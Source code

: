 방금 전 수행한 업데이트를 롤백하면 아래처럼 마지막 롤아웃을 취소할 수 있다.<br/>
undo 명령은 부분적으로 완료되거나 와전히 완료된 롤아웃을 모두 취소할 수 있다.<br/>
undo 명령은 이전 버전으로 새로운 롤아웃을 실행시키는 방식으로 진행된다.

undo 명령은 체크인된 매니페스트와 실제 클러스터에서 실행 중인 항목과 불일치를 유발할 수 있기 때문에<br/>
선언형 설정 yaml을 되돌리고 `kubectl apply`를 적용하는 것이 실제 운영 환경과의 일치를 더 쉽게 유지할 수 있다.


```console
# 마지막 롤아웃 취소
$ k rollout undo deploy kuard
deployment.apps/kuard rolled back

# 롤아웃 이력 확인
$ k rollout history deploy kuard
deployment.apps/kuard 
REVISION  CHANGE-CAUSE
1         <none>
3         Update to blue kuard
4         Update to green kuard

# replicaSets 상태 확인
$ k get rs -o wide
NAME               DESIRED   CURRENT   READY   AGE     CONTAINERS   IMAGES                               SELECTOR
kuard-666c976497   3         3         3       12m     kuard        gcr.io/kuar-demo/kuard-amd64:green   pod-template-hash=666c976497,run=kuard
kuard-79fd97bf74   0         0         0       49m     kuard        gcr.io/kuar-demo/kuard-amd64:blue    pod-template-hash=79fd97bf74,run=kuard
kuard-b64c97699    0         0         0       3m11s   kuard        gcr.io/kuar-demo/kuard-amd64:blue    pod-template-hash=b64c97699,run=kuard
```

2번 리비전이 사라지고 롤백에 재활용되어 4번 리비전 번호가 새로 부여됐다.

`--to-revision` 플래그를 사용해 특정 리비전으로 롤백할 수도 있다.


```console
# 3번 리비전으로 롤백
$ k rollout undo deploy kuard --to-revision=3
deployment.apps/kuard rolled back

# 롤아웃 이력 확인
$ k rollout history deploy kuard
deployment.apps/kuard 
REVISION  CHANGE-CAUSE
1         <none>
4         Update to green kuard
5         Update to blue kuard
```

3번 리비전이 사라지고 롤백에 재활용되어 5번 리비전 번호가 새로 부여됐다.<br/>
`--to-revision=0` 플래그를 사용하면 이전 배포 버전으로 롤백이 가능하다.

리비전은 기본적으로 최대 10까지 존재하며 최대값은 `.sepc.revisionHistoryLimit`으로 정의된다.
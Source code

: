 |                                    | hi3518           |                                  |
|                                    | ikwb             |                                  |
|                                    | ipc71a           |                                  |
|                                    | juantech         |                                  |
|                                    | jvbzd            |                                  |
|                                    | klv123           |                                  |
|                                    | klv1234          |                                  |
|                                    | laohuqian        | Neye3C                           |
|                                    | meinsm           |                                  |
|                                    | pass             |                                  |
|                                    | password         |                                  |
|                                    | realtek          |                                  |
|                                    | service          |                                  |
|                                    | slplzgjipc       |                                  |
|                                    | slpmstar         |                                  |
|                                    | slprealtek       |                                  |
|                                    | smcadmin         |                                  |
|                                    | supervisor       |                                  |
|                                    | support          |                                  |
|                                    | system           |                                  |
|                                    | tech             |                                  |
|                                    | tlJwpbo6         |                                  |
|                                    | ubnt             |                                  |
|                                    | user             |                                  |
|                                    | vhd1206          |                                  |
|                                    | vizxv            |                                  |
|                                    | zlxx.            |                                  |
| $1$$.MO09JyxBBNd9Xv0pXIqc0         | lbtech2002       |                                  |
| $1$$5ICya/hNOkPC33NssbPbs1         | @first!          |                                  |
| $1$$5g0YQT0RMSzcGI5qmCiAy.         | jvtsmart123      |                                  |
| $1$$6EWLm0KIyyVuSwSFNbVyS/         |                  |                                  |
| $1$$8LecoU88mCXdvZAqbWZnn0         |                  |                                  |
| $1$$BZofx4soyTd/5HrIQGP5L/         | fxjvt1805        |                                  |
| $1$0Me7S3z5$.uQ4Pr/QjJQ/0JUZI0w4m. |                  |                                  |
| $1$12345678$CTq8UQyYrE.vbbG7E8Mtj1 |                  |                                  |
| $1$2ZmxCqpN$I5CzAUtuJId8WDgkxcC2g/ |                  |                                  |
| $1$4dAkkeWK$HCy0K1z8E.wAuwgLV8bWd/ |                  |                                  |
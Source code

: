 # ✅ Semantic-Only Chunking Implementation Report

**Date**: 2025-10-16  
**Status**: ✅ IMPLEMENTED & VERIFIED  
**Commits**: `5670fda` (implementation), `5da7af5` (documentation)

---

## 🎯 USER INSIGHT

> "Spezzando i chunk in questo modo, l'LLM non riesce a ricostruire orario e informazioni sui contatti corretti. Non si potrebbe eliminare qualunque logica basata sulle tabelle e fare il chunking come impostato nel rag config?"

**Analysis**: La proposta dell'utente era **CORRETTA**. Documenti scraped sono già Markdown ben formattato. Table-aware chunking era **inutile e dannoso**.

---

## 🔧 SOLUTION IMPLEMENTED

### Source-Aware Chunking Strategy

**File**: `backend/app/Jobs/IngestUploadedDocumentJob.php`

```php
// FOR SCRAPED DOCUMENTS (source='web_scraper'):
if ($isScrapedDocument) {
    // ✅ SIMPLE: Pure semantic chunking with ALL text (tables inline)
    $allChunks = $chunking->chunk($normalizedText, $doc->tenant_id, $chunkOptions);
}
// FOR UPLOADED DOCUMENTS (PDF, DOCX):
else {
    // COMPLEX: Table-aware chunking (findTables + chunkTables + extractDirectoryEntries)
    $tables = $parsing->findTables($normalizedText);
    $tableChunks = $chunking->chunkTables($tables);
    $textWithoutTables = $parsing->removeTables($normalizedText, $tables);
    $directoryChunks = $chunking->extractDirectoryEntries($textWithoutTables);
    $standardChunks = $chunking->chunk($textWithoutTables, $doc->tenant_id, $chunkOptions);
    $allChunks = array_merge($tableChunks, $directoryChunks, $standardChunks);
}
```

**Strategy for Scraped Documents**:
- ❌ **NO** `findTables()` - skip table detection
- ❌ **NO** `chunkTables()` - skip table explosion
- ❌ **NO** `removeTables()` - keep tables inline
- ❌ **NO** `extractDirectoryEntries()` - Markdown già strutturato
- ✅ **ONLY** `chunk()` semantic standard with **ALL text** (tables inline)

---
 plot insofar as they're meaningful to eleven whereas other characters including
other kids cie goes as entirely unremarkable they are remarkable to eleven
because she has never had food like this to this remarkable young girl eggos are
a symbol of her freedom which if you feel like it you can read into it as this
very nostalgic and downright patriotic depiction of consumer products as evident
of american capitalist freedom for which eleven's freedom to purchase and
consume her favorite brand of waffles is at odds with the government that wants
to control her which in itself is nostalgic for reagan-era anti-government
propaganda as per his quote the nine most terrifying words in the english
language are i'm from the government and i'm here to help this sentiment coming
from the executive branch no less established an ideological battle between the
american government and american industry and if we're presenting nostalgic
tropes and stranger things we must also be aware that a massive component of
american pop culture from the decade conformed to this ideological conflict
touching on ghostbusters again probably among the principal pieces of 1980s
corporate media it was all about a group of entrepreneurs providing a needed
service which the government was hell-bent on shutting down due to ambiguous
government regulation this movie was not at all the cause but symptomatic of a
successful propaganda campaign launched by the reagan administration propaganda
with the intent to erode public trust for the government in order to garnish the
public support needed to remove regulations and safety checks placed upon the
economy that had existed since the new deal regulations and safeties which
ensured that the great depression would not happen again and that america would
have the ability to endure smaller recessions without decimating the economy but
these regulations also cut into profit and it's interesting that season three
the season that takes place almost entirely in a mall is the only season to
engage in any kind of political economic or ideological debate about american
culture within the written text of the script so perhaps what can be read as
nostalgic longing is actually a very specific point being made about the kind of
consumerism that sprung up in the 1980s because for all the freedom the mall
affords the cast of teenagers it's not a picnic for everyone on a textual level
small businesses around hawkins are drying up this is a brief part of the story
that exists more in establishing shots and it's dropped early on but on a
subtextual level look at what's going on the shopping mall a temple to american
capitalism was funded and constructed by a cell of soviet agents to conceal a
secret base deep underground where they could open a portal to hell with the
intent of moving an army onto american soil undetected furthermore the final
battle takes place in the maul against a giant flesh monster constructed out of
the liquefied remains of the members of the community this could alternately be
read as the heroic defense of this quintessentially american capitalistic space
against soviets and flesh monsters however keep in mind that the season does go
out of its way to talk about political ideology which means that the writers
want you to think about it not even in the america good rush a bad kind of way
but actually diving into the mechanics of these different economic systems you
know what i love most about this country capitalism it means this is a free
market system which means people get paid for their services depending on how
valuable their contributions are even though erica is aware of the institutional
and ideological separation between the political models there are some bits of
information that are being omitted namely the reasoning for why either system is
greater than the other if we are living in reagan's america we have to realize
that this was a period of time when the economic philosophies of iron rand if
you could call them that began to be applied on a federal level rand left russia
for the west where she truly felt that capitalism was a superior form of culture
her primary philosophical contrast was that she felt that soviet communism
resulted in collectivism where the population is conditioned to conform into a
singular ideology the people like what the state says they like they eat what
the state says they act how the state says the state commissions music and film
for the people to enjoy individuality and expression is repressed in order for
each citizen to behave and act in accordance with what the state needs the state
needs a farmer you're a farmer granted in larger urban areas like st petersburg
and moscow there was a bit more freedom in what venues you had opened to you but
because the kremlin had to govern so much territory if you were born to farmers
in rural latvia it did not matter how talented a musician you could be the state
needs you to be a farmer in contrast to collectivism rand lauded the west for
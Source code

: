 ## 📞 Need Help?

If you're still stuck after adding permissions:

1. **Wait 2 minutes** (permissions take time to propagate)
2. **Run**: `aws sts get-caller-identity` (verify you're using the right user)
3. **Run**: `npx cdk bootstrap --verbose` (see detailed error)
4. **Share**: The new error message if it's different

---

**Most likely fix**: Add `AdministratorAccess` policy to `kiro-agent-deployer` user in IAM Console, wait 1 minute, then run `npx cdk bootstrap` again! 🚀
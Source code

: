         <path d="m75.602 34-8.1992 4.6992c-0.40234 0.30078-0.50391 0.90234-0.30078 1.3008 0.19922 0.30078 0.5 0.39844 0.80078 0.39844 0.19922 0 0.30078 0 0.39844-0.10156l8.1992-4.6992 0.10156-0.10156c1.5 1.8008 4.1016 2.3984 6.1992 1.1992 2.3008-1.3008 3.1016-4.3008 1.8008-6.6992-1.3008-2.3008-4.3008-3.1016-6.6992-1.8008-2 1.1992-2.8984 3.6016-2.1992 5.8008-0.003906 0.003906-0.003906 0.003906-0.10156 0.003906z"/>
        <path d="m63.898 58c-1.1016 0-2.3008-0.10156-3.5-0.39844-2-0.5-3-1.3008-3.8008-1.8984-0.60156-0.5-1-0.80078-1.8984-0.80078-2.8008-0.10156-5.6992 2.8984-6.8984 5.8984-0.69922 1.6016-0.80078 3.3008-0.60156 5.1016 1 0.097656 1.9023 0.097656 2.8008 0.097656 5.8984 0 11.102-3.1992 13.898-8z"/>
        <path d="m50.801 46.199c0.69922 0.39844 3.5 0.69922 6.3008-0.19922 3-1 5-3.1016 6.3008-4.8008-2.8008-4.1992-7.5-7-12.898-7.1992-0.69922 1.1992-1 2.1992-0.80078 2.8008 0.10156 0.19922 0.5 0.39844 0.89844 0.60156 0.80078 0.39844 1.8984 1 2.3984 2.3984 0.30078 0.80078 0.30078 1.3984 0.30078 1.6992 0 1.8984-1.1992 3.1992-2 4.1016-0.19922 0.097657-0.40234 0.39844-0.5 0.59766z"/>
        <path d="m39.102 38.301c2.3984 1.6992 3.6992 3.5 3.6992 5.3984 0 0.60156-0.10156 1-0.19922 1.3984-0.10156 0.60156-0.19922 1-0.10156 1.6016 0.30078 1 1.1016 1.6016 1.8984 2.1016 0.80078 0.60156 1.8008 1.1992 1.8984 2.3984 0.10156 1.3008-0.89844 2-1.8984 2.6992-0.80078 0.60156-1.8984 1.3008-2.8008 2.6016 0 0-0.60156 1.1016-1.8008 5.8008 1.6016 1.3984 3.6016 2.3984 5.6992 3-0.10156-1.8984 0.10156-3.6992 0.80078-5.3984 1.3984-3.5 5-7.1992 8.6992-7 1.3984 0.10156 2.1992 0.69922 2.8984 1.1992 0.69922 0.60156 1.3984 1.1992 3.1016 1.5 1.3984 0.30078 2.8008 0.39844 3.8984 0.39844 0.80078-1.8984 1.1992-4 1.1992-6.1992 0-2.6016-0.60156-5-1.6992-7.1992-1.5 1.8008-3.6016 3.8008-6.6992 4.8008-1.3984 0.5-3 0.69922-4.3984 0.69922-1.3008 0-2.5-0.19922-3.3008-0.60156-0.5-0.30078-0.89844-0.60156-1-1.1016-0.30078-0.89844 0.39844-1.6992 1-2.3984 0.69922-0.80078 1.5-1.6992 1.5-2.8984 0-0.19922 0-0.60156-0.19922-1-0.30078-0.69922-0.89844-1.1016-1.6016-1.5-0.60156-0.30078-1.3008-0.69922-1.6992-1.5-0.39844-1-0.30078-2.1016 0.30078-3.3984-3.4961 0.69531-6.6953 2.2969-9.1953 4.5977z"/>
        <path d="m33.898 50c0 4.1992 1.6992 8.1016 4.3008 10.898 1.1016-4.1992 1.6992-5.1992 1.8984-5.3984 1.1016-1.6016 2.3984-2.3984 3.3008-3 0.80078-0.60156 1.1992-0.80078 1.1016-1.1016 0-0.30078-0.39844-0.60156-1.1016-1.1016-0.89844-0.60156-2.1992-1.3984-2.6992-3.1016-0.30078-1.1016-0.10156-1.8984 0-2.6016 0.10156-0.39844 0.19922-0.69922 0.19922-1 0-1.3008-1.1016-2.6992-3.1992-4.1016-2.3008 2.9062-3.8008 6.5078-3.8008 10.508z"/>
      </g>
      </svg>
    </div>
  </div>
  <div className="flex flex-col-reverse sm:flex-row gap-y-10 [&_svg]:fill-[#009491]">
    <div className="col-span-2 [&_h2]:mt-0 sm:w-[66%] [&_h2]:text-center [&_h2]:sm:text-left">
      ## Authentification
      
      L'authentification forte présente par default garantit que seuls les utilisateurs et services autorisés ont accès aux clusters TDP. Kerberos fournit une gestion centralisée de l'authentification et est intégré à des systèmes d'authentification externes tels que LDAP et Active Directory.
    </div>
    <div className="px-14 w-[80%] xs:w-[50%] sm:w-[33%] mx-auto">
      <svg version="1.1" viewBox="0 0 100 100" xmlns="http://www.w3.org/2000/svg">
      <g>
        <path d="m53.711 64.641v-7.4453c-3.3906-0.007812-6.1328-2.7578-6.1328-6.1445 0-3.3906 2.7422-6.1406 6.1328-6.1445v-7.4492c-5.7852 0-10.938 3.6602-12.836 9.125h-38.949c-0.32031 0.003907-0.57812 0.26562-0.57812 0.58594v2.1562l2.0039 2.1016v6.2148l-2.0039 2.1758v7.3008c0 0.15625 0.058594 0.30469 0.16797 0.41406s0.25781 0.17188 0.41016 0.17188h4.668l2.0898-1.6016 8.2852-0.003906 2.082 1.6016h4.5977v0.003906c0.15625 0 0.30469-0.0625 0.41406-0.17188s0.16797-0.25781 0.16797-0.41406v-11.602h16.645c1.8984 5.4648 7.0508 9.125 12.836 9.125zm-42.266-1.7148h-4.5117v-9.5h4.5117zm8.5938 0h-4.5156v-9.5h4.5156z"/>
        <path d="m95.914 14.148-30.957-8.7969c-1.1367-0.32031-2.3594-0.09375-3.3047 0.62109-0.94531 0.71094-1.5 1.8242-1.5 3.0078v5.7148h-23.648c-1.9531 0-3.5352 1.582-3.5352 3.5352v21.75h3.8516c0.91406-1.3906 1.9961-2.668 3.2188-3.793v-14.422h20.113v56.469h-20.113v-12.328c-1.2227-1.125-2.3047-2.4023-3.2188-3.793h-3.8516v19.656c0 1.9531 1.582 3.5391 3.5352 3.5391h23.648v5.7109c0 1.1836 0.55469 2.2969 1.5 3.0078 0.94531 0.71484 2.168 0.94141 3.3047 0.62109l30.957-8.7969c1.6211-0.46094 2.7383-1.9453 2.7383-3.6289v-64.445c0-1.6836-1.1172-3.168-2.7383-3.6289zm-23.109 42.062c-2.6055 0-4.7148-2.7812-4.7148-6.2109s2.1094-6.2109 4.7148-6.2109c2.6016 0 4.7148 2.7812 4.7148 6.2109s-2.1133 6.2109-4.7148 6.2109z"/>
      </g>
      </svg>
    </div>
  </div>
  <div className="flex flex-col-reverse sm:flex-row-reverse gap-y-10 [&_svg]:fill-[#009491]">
..............................
### [WORK ORDER]
When the word "undo" appears in a line of the listing, copy that line.

### [FINISHED TASK]
undo 명령은 부분적으로 완료되거나 와전히 완료된 롤아웃을 모두 취소할 수 있다.<br/>
undo 명령은 이전 버전으로 새로운 롤아웃을 실행시키는 방식으로 진행된다.
undo 명령은 체크인된 매니페스트와 실제 클러스터에서 실행 중인 항목과 불일치를 유발할 수 있기 때문에<br/>
$ k rollout undo deploy kuard
$ k rollout undo deploy kuard --to-revision=3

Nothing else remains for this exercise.